C’est ta première saison à Gravelines-Dunkerque après avoir fait toute ta carrière à Chalon, come se passe ton adaptation à ce nouveau club, ce nouvel environnement et aussi ce nouveau coach qu’est Christian Monschau ?

J’ai eu la chance d’avoir de très bons coaches, que ce soit en centre de formation avec Romain Chenaud qui a été élu une année meilleur coach espoir (en 2013). Après, j’ai eu Greg Beugnot qui m’a lancé et avec qui on a fait le triplé en 2012 ou encore après avec Jean-Denys Choulet, qui disait déjà du bien de mois à l’époque où il coachait à Roanne. J’ai eu beaucoup de chances d’avoir eu des coaches comme ça et c’est pareil avec Christian Monschau, qui donne beaucoup de confiance à ses joueurs. En plus le basket qu’il propose est un basket assez offensif, qui laisse de la liberté. Pour une équipe jeune comme nous, c’est très enrichissant.

« Le post-up, je l’ai beaucoup, beaucoup bossé avec Greg Beugnot »

Repositionné depuis peu sur le poste 4, Aboudou avait déjà travaillé le jeu poste bas à Chalon

 

Cette saison, tu alternes sur le poste 3, ton poste de formation et depuis quelques temps sur le poste 4. Comment vis-tu cette alternance ?

Tout dépend du style de jeu. Au début, quand Christian m’a positionné sur le poste 4, ça m’a fait bizarre mais avec le recul, tu te dis que c’est une bonne chose parce que de nos jours la polyvalence est très recherchée. Quand tu peux jouer sur deux postes et défendre du meneur au poste 4, c’est très enrichissant. Après, être sur le poste 4 avec Christian Monschau ça ne me dérange pas trop parce que les postes 3 et 4 se ressemblent un peu. Ce sont deux postes où on est souvent à l’extérieur à part que le poste 3 joue des picks and roll et de la transition. Dans le passé, je voulais vraiment jouer extérieur mais en fait, j’apprends d’autres choses, et je peux ramener des choses que j’ai apprises sur le poste 3 lors des mismatches. Ca ne me dérange pas du tout, au contraire, j’apprécie.

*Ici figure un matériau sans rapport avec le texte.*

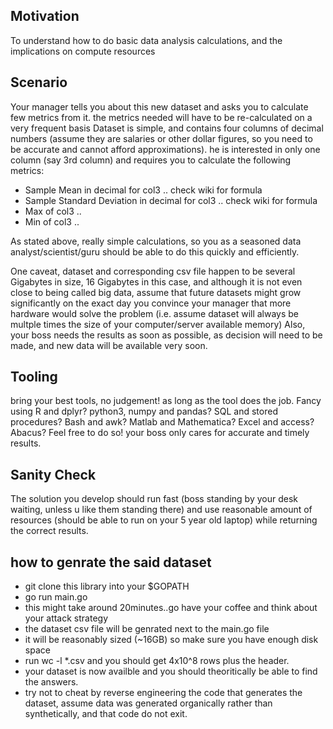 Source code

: ## Motivation
To understand how to do basic data analysis calculations, and the implications on compute resources

## Scenario
Your manager tells you about this new dataset and asks you to calculate few metrics from it.
the metrics needed will have to be re-calculated on a very frequent basis
Dataset is simple, and contains four columns of decimal numbers (assume they are salaries or other dollar figures, so you need to be accurate and cannot afford approximations).
he is interested in only one column (say 3rd column) and requires you to calculate the following metrics:
+ Sample Mean in decimal for col3 .. check wiki for formula
+ Sample Standard Deviation in decimal for col3 .. check wiki for formula
+ Max of col3 .. 
+ Min of col3 .. 

As stated above, really simple calculations, so you as a seasoned data analyst/scientist/guru should be able to do this quickly and efficiently.

One caveat, dataset and corresponding csv file happen to be several Gigabytes in size, 16 Gigabytes in this case, and although it is not even close to being called big data, assume that future datasets might grow significantly on the exact day you convince your manager that more hardware would solve the problem (i.e. assume dataset will always be multple times the size of your computer/server available memory)
Also, your boss needs the results as soon as possible, as decision will need to be made, and new data will be available very soon.


## Tooling
bring your best tools, no judgement! as long as the tool does the job.
Fancy using R and dplyr? python3, numpy and pandas? SQL and stored procedures? Bash and awk? Matlab and Mathematica? Excel and access? Abacus?
Feel free to do so! your boss only cares for accurate and timely results.

## Sanity Check
The solution you develop should run fast (boss standing by your desk waiting, unless u like them standing there) and use reasonable amount of resources (should be able to run on your 5 year old laptop) while returning the correct results.

## how to genrate the said dataset
+ git clone this library into your $GOPATH
+ go run main.go
+ this might take around 20minutes..go have your coffee and think about your attack strategy
+ the dataset csv file will be genrated next to the main.go file
+ it will be reasonably sized (~16GB) so make sure you have enough disk space
+ run wc -l *.csv and you should get 4x10^8 rows plus the header.
+ your dataset is now availble and you should theoritically be able to find the answers.
+ try not to cheat by reverse engineering the code that generates the dataset, assume data was generated organically rather than synthetically, and that code do not exit.
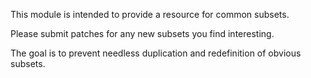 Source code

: This module is intended to provide a resource for common subsets.

Please submit patches for any new subsets you find interesting.

The goal is to prevent needless duplication and redefinition of obvious subsets.

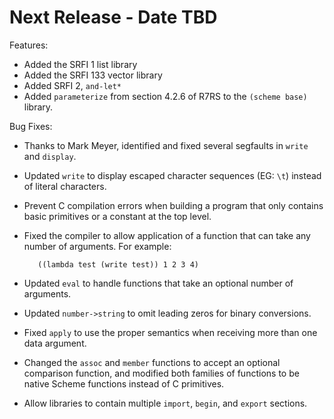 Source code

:# Next Release - Date TBD

Features:

- Added the SRFI 1 list library
- Added the SRFI 133 vector library
- Added SRFI 2, `and-let*`
- Added `parameterize` from section 4.2.6 of R7RS to the `(scheme base)` library.

Bug Fixes:

- Thanks to Mark Meyer, identified and fixed several segfaults in `write` and `display`.
- Updated `write` to display escaped character sequences (EG: `\t`) instead of literal characters.
- Prevent C compilation errors when building a program that only contains basic primitives or a constant at the top level.
- Fixed the compiler to allow application of a function that can take any number of arguments. For example:

         ((lambda test (write test)) 1 2 3 4)

- Updated `eval` to handle functions that take an optional number of arguments.
- Updated `number->string` to omit leading zeros for binary conversions.
- Fixed `apply` to use the proper semantics when receiving more than one data argument.
- Changed the `assoc` and `member` functions to accept an optional comparison function, and modified both families of functions to be native Scheme functions instead of C primitives.
- Allow libraries to contain multiple `import`, `begin`, and `export` sections.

Poste 4 à Gravelines, c’est traditionnellement un poste où l’on tire beaucoup extérieur. Mais cela veut aussi dire d’aller dans la peinture, et développer du jeu au panier. Est-ce un domaine où tu te sens à l’aise ?

Si vous vous souvenez-bien à l’époque de Chalon, sur le poste 3, les systèmes étaient pour Blake Schilb  et il marquait la plupart de ses paniers au poste bas. Le post-up, je l’ai beaucoup, beaucoup bossé avec Greg Beugnot et je le maîtrisais assez bien, surtout sur ma main droite. Avec Christian, il y a beaucoup de tirs à trois-points mais je travaille aussi beaucoup sur le poste bas, parce que c’est très important et il pense que je peux dominer dans ce secteur.

Avec ta puissance et tes qualités athlétiques, tu penses être capable de t’installer durablement sur le poste 4 ?

Pour la Pro A, oui, je pense que ça peut être un avantage. Mais après, selon l’évolution de ma carrière, je pense que ça serait bien que je continue d’évoluer sur les deux postes parce que quand t’es poste 4 en Europe, tu te retrouves très vite face à des joueurs come Joffrey Lauvergne et là, la différence de taille est énorme. Donc ça peut être un plus sur la vitesse mais par rapport à la taille, en défense ça devient un gros inconvénient.

Tu parles de Joffrey Lauvergne, lui comme Clint Capela – un autre jeune sorti de Chalon – sont aujourd’hui en NBA. Et toi, qu’ambitionnes-tu pour la suite de ta carrière ?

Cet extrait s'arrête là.